As mentioned, Amy disliked physical contact and did not enjoy being held or cuddled. She appeared to be emotionally blunted. Having limited tactile input and loving touch for the first five months of her life, made her averse to these new sensations. Bonding was thus difficult, and skin-to-skin contact and baby-wearing proved very difficult. Amy only felt comfortable being held in a forward-facing position. My knowledge of ASI made me cognisant of her sensory likes and dislikes. I introduced baby-wearing (by means of a wrap or ergonomic carrier) in a forward-facing position, both of us fully clothed, for short amounts of time.

To minimise sensory input and provide proprioception during bathing, I would bath her tightly swaddled in a thin towel. I would only expose the area being washed and do this as quickly as possible to reduce discomfort. I used firm touch and deep pressure to apply much-needed moisturiser for her eczema. Amy started enjoying her massages and gradually allowed me to touch and cuddle her.  Amy now actively seeks loving touch and enjoys snuggling against my chest before drifting off to sleep at night. I fondly refer to her now as my “velcro baby” since she clings to me every waking moment I am home!

My next area of focus was Amy’s developmental milestones. I am grateful that my training as an OT equipped me adequately for this. I am able to improvise learning using daily tasks and everyday situations. Each room in the house provides a multitude of items that can be used for stimulation. From the couch’s scatter cushions used during tummy time, to the brightly coloured measuring spoons and Tupperware in the kitchen, to the pegs and wash baskets in the laundry, to the splashes of water in the bathroom and watching (and counting!) the birds coming to nest on the neighbour’s roof at night, my creativity as an OT has allowed me the skill to see learning opportunities in everything.

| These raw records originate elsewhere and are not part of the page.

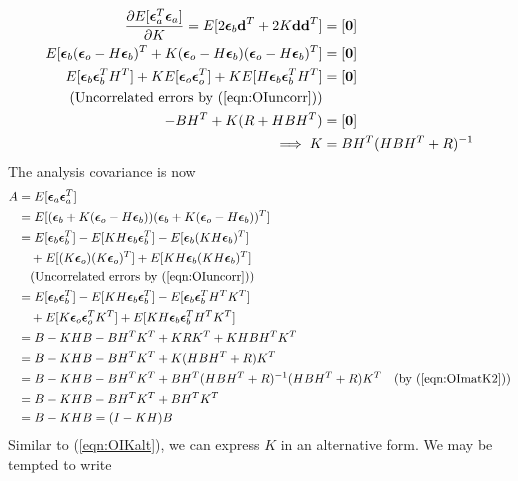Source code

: \begin{align}
\frac{\partial E[\bm{\epsilon}_a^T\bm{\epsilon}_a]}{\partial K} = E[2\bm{\epsilon}_b\textbf{d}^T + 2K\textbf{d}\textbf{d}^T] &= [\textbf{0}] \nonumber \\
E[\bm{\epsilon}_b(\bm{\epsilon}_o -  H\bm{\epsilon}_b)^T + K(\bm{\epsilon}_o -  H\bm{\epsilon}_b)(\bm{\epsilon}_o -  H\bm{\epsilon}_b)^T] &= [\textbf{0}] \nonumber \\
E[\bm{\epsilon}_b\bm{\epsilon}_b^TH^T] + KE[\bm{\epsilon}_o\bm{\epsilon}_o^T] + KE[H\bm{\epsilon}_b\bm{\epsilon}_b^TH^T] &= [\textbf{0}] \nonumber \\ 
 \text{(Uncorrelated errors by (\ref{eqn:OIuncorr}))} & \nonumber \\
-BH^T + K(R+HBH^T) &= [\textbf{0}] \nonumber \\
\implies K &= BH^T(HBH^T+R)^{-1} \label{eqn:OImatK2}
\end{align}
The analysis covariance is now
\begin{align}
A &= E[\bm{\epsilon}_a\bm{\epsilon}_a^T] \nonumber \\
&= E[(\bm{\epsilon}_b + K(\bm{\epsilon}_o - H\bm{\epsilon}_b))(\bm{\epsilon}_b + K(\bm{\epsilon}_o - H\bm{\epsilon}_b))^T] \nonumber \\
&= E[\bm{\epsilon}_b\bm{\epsilon}_b^T] - E[KH\bm{\epsilon}_b\bm{\epsilon}_b^T] - E[\bm{\epsilon}_b(KH\bm{\epsilon}_b)^T] \nonumber \\
&\quad + E[(K\bm{\epsilon}_o)(K\bm{\epsilon}_o)^T] + E[KH\bm{\epsilon}_b(KH\bm{\epsilon}_b)^T] \nonumber \\
&\quad \text{(Uncorrelated errors by (\ref{eqn:OIuncorr}))} \nonumber \\
&= E[\bm{\epsilon}_b\bm{\epsilon}_b^T] - E[KH\bm{\epsilon}_b\bm{\epsilon}_b^T] - E[\bm{\epsilon}_b\bm{\epsilon}_b^TH^TK^T] \nonumber \\
&\quad + E[K\bm{\epsilon}_o\bm{\epsilon}_o^TK^T] + E[KH\bm{\epsilon}_b\bm{\epsilon}_b^TH^TK^T] \nonumber \\
&= B - KHB - BH^TK^T + KRK^T + KHBH^TK^T \nonumber \\
&= B - KHB - BH^TK^T + K(HBH^T+R)K^T \nonumber \\
&= B - KHB - BH^TK^T + BH^T(HBH^T+R)^{-1}(HBH^T+R)K^T &\text{(by (\ref{eqn:OImatK2}))} \nonumber \\
&= B - KHB - BH^TK^T + BH^TK^T \nonumber \\
&= B - KHB = (I-KH)B \label{eqn:OIcovA}
\end{align}
Similar to (\ref{eqn:OIKalt}), we can express $K$ in an alternative form. We may be tempted to write 
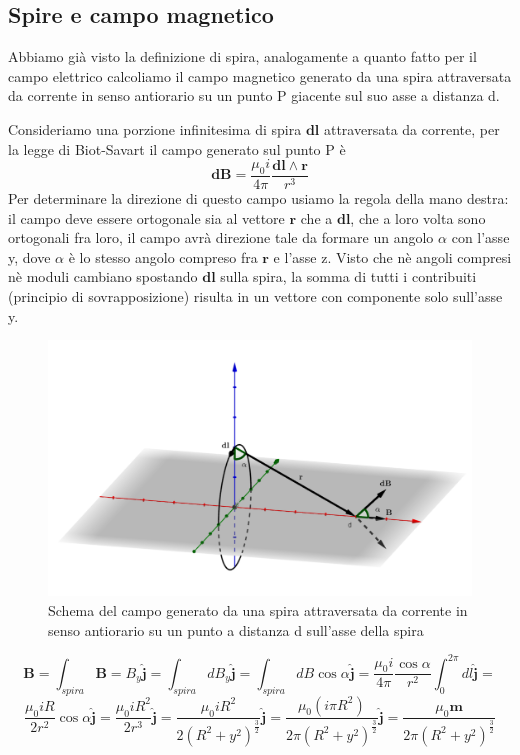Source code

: \documentclass[
10pt, %
a4paper, %
oneside, %
headinclude,footinclude, %
BCOR5mm, %
]{scrartcl}
\begin{document}
\subsection{Spire e campo magnetico}
Abbiamo già visto la definizione di spira, analogamente a quanto fatto per il campo elettrico calcoliamo il campo magnetico generato da una spira attraversata da corrente in senso antiorario su un punto P giacente sul suo asse a distanza d. 
\begin{esercizio}
Consideriamo una porzione infinitesima di spira \(\mathbf{dl}\) attraversata da corrente, per la legge di Biot-Savart il campo generato sul punto P è
\[\mathbf{dB}=\frac{\mu_0 i}{4\pi}\frac{\mathbf{dl}\wedge\mathbf{r}}{r^3}\]
Per determinare la direzione di questo campo usiamo la regola della mano destra: il campo deve essere ortogonale sia al vettore \(\mathbf{r}\) che a \(\mathbf{dl}\), che a loro volta sono ortogonali fra loro, il campo avrà direzione tale da formare un angolo $\alpha$ con l'asse y, dove $\alpha$ è lo stesso angolo compreso fra \(\mathbf{r}\) e l'asse z. Visto che nè angoli compresi nè moduli cambiano spostando \(\mathbf{dl}\) sulla spira, la somma di tutti i contribuiti (principio di sovrapposizione) risulta in un vettore con componente solo sull'asse y. 
\begin{figure}[h!]
	\centering
	\includegraphics[width=0.7\linewidth]{images/campo_magnetico_spira}
	\caption{Schema del campo generato da una spira attraversata da corrente in senso antiorario su un punto a distanza d sull'asse della spira}
	\label{fig:campomagneticospira}
\end{figure}
\FloatBarrier
\[\mathbf{B}=\int_{spira}\mathbf{B}= B_y\mathbf{\hat{j}}=\int_{spira}dB_y\mathbf{\hat{j}}=\int_{spira}dB\cos\alpha\mathbf{\hat{j}}=\frac{\mu_0 i}{4\pi}\frac{\cos\alpha}{r^2}\int_{0}^{2\pi}dl\mathbf{\hat{j}}=\]
\[\frac{\mu_0 i R}{2r^2}\cos\alpha \mathbf{\hat{j}}=\frac{\mu_0 i R^2}{2r^3} \mathbf{\hat{j}}=\frac{\mu_0 i R^2}{2(R^2+y^2)^{\frac{3}{2}}} \mathbf{\hat{j}}=\frac{\mu_0 (i \pi R^2)}{2\pi(R^2+y^2)^{\frac{3}{2}}} \mathbf{\hat{j}}=\frac{\mu_0 \mathbf{m}}{2\pi(R^2+y^2)^{\frac{3}{2}}}\]

\end{esercizio}
\end{document}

I stand in awe of how far Amy and I have travelled in our life’s journey together this past year. At the time of writing this, she is an exuberant and very bright 18-month-old. She has caught up on all her developmental milestones and has surpassed a typical 18-month old’s language and cognitive development. Amy refers to herself by name (and occasionally adds her surname), and proudly identifies and names her favourite colour (pink!). She has a vocabulary of close to 100 words and regularly uses two- to three-word sentences. Her latest development is counting! In bed last night, she repeated over and over again “3,4,5…3,4,5…3,4,5…” Maybe she was counting imaginary sheep?!  What an achievement for a premature baby with a rough start to life! With the right environment, adequate nutrition, love and support, anything can be achieved. Amy is an example of this! I sincerely hope that through giving the readers a glimpse inside my journey to motherhood, it sparks an interest in encouraging prospective adoptive parents. As OTs we are well equipped to support such families in this rewarding venture.